It is about the size of a regular sheet of paper, and bears a pencil sketch of shapes and patterns to a form woman's head. But this $200,000 Pablo Picasso drawing known as Tête de Femme is no scribble, and it was boldly swiped from a San Francisco gallery yesterday afternoon.
The theft was reported yesterday at 11:41 a.m., and the thief is described as well-dressed man in his early to mid-thirties. He was clad in a dark jacket, dark pants, a white shirt, and loafers with no socks. He is white, six feet tall, and wore a pair of large dark sunglasses. After walking into the gallery and inconspicuously grabbing the small piece, the suspect disappeared into a waiting taxi.
The 1965 Tête de Femme was purchased this past spring by Weinstein Gallery owner Rowland Weinstein, and was originally part of a collection that the art master gave to his driver, Maurice Bresnu.
Weinstein, who returned home on Tuesday from his honeymoon, was upset, but not shocked. My goal is to keep this kind of work accessible to the public, he said, and there's always a risk to that.
My hope is that we can look at our security and make sure it doesn't happen again, said Weinstein, whose gallery is currently displaying works by Salvador Dali, Marc Chagall, and Joan Miró, and houses many others by artists like Henri Matisse and Enrico Donati.
Sharon Flescher, Executive Director of the International Foundation for Art Research, told the San Francisco Chronicle that once the publicity is out about this, it will be very difficult to market [the] stolen work.
Police spokesman Albie Esparza echoed this sentiment, hoping that the recognition would help catch the elusive thief. We're hoping someone in the public might recognize this piece if they see someone walking around with it or trying to sell it, he said.

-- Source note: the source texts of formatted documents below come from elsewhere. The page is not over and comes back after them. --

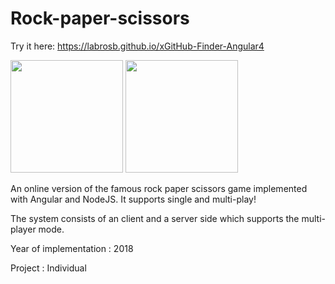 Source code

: # Rock-paper-scissors

Try it here: https://labrosb.github.io/xGitHub-Finder-Angular4
<p>
  <img src="https://www.labrosb.com/project-thumbs/rock-paper-scissors.PNG" height="180px" />
  <img src="https://www.labrosb.com/project-thumbs/rock-paper-scissors2.PNG" height="180px" />
</p>

An online version of the famous rock paper scissors game implemented with Angular and NodeJS. 
It supports single and multi-play!

The system consists of an client and a server side which supports the multi-player mode.

Year of implementation : 2018

Project : Individual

But this is what alarms Weinstein. My greatest fear, he said, concerned more about the piece than the profit, is that, with all this attention on it, the person will realize it's unsellable and will dispose of it in a less-than-proper manner.
This particular occurrence does not seem to be part of a series of art thefts, which is certainly a tribute to increasingly tight security and cooperation between dealers. It is, however, part of the timeless quest of curators across the globe to find the perfect but ever out of reach balance between accessible art and protected art.